We have gotten REMARKABLY more efficient with engines in the past 50 years. We just spend that efficiency on things OTHER than MPG because that's what the consumer wants.
paintball
That's because using corn for ethanol production is a net energy loser. You invest more energy in producing the ethanol than you ever get out of it, especially after you factor in transportation costs to distribution centers (i.e., gas stations).
Ethanol can only be efficiently produced from very high-energy crops like sugar beets - or even better, sugar cane. Unfortunately most of the land that's being used to grow corn doesn't do very well growing sugar beets, and can't be used to grow sugar cane at all. In fact, the places best suited for both of these crops are in central and south America. That is, places where there aren't any American farmers, nor any representatives in Congress.

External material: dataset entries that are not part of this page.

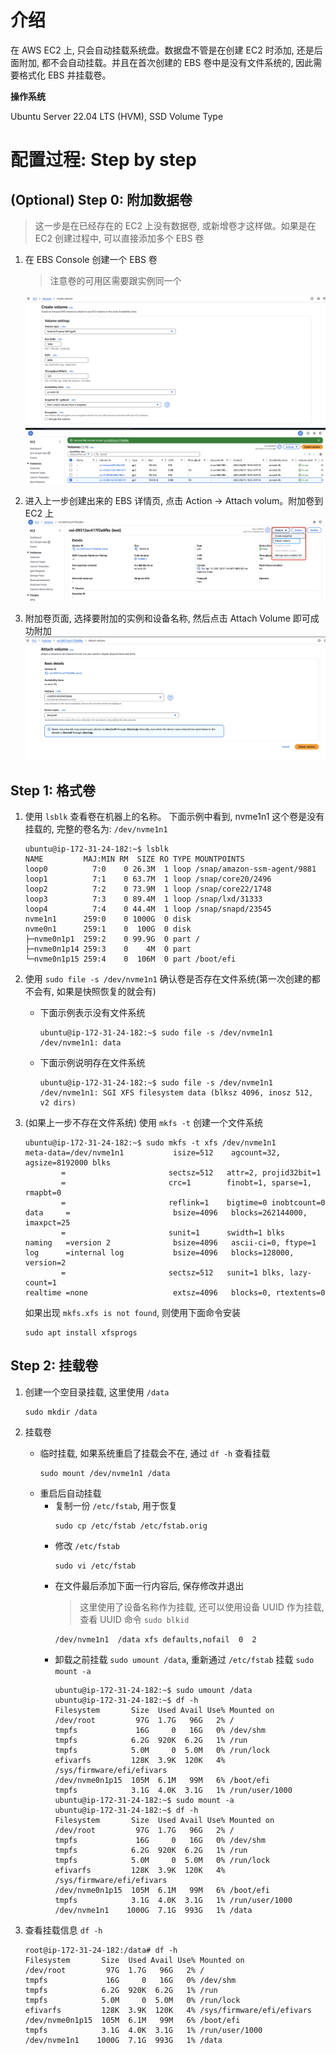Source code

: # 介绍

在 AWS EC2 上, 只会自动挂载系统盘。数据盘不管是在创建 EC2 时添加, 还是后面附加, 都不会自动挂载。并且在首次创建的 EBS 卷中是没有文件系统的, 因此需要格式化 EBS 并挂载卷。

**操作系统**

Ubuntu Server 22.04 LTS (HVM), SSD Volume Type

# 配置过程: Step by step
## (Optional) Step 0: 附加数据卷

> 这一步是在已经存在的 EC2 上没有数据卷, 或新增卷才这样做。如果是在 EC2 创建过程中, 可以直接添加多个 EBS 卷

1. 在 EBS Console 创建一个 EBS 卷
    > 注意卷的可用区需要跟实例同一个

    ![ebs create volumes](../images/ebs-create-volumes.png)
    ![create volumes success](../images/ebs-create-volumes-success.png)
2. 进入上一步创建出来的 EBS 详情页, 点击 Action -> Attach volum。附加卷到 EC2 上
    ![attach volumes](../images/ebs-attach-volumes.png)
3. 附加卷页面, 选择要附加的实例和设备名称, 然后点击 Attach Volume 即可成功附加
    ![attach volume details](../images/ebs-attach-volumes-details.png)


## Step 1: 格式卷
1. 使用 `lsblk` 查看卷在机器上的名称。 下面示例中看到, nvme1n1 这个卷是没有挂载的, 完整的卷名为: `/dev/nvme1n1`
    ```shell
    ubuntu@ip-172-31-24-182:~$ lsblk
    NAME         MAJ:MIN RM  SIZE RO TYPE MOUNTPOINTS
    loop0          7:0    0 26.3M  1 loop /snap/amazon-ssm-agent/9881
    loop1          7:1    0 63.7M  1 loop /snap/core20/2496
    loop2          7:2    0 73.9M  1 loop /snap/core22/1748
    loop3          7:3    0 89.4M  1 loop /snap/lxd/31333
    loop4          7:4    0 44.4M  1 loop /snap/snapd/23545
    nvme1n1      259:0    0 1000G  0 disk 
    nvme0n1      259:1    0  100G  0 disk 
    ├─nvme0n1p1  259:2    0 99.9G  0 part /
    ├─nvme0n1p14 259:3    0    4M  0 part 
    └─nvme0n1p15 259:4    0  106M  0 part /boot/efi
    ```
2. 使用 `sudo file -s /dev/nvme1n1` 确认卷是否存在文件系统(第一次创建的都不会有, 如果是快照恢复的就会有)
    - 下面示例表示没有文件系统
        ```shell
        ubuntu@ip-172-31-24-182:~$ sudo file -s /dev/nvme1n1
        /dev/nvme1n1: data  
        ```
    - 下面示例说明存在文件系统
        ```shell
        ubuntu@ip-172-31-24-182:~$ sudo file -s /dev/nvme1n1
        /dev/nvme1n1: SGI XFS filesystem data (blksz 4096, inosz 512, v2 dirs)
        ```

3. (如果上一步不存在文件系统) 使用 `mkfs -t` 创建一个文件系统
    ```shell
    ubuntu@ip-172-31-24-182:~$ sudo mkfs -t xfs /dev/nvme1n1
    meta-data=/dev/nvme1n1           isize=512    agcount=32, agsize=8192000 blks
            =                       sectsz=512   attr=2, projid32bit=1
            =                       crc=1        finobt=1, sparse=1, rmapbt=0
            =                       reflink=1    bigtime=0 inobtcount=0
    data     =                       bsize=4096   blocks=262144000, imaxpct=25
            =                       sunit=1      swidth=1 blks
    naming   =version 2              bsize=4096   ascii-ci=0, ftype=1
    log      =internal log           bsize=4096   blocks=128000, version=2
            =                       sectsz=512   sunit=1 blks, lazy-count=1
    realtime =none                   extsz=4096   blocks=0, rtextents=0
    ```
    如果出现 `mkfs.xfs is not found`, 则使用下面命令安装
    ```shell
    sudo apt install xfsprogs
    ```
## Step 2: 挂载卷
1. 创建一个空目录挂载, 这里使用 `/data`
    ```shell
    sudo mkdir /data
    ```
2. 挂载卷
    - 临时挂载, 如果系统重启了挂载会不在, 通过 `df -h` 查看挂载
        ```shell
        sudo mount /dev/nvme1n1 /data
        ```
    - 重启后自动挂载
        - 复制一份 `/etc/fstab`, 用于恢复
            ```shell
            sudo cp /etc/fstab /etc/fstab.orig
            ```
        - 修改 `/etc/fstab`
            ```shell
            sudo vi /etc/fstab
            ```
        - 在文件最后添加下面一行内容后, 保存修改并退出
            > 这里使用了设备名称作为挂载, 还可以使用设备 UUID 作为挂载, 查看 UUID 命令 `sudo blkid`
            ```shell
            /dev/nvme1n1  /data xfs defaults,nofail  0  2
            ```
        - 卸载之前挂载 `sudo umount /data`, 重新通过 `/etc/fstab` 挂载 `sudo mount -a`
            ```shell
            ubuntu@ip-172-31-24-182:~$ sudo umount /data
            ubuntu@ip-172-31-24-182:~$ df -h
            Filesystem       Size  Used Avail Use% Mounted on
            /dev/root         97G  1.7G   96G   2% /
            tmpfs             16G     0   16G   0% /dev/shm
            tmpfs            6.2G  920K  6.2G   1% /run
            tmpfs            5.0M     0  5.0M   0% /run/lock
            efivarfs         128K  3.9K  120K   4% /sys/firmware/efi/efivars
            /dev/nvme0n1p15  105M  6.1M   99M   6% /boot/efi
            tmpfs            3.1G  4.0K  3.1G   1% /run/user/1000
            ubuntu@ip-172-31-24-182:~$ sudo mount -a
            ubuntu@ip-172-31-24-182:~$ df -h
            Filesystem       Size  Used Avail Use% Mounted on
            /dev/root         97G  1.7G   96G   2% /
            tmpfs             16G     0   16G   0% /dev/shm
            tmpfs            6.2G  920K  6.2G   1% /run
            tmpfs            5.0M     0  5.0M   0% /run/lock
            efivarfs         128K  3.9K  120K   4% /sys/firmware/efi/efivars
            /dev/nvme0n1p15  105M  6.1M   99M   6% /boot/efi
            tmpfs            3.1G  4.0K  3.1G   1% /run/user/1000
            /dev/nvme1n1    1000G  7.1G  993G   1% /data
            ```

3. 查看挂载信息 `df -h`
    ```shell
    root@ip-172-31-24-182:/data# df -h
    Filesystem       Size  Used Avail Use% Mounted on
    /dev/root         97G  1.7G   96G   2% /
    tmpfs             16G     0   16G   0% /dev/shm
    tmpfs            6.2G  920K  6.2G   1% /run
    tmpfs            5.0M     0  5.0M   0% /run/lock
    efivarfs         128K  3.9K  120K   4% /sys/firmware/efi/efivars
    /dev/nvme0n1p15  105M  6.1M   99M   6% /boot/efi
    tmpfs            3.1G  4.0K  3.1G   1% /run/user/1000
    /dev/nvme1n1    1000G  7.1G  993G   1% /data
    ```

You ever wonder why corn syrup is used as a sugar substitute in so many things, like, for instance, cola drinks? Because Congress, in it's infinite wisdom, outright bans the import of sugar past a certain allowed tonnage each and every year. The sole reason for doing so is to support corn farmers, who'd otherwise lose the corn syrup business to sugar cane farmers in other countries (it takes far less sugar to make something taste sweet than it does corn syrup, and sugar tastes better than corn syrup). It makes no economic sense for the rest of the country, but there you have it - your tax dollars at work in a government protection racket.
These same farmers push for corn-derived ethanol despite the fact that it can never be efficient, nor can it ever be economical for the rest of us - those of us who aren't corn farmers. Ethanol from corn is a bust, but don't expect the government to ever admit to that, or to admit that the only truly productive ethanol will come from places like central or south America, or Hawaii, or perhaps southern Florida. Too many Congresscritters would be out of a job if they ever admitted to that.
Max
My god carries a hammer. Your god died nailed to a tree. Any questions?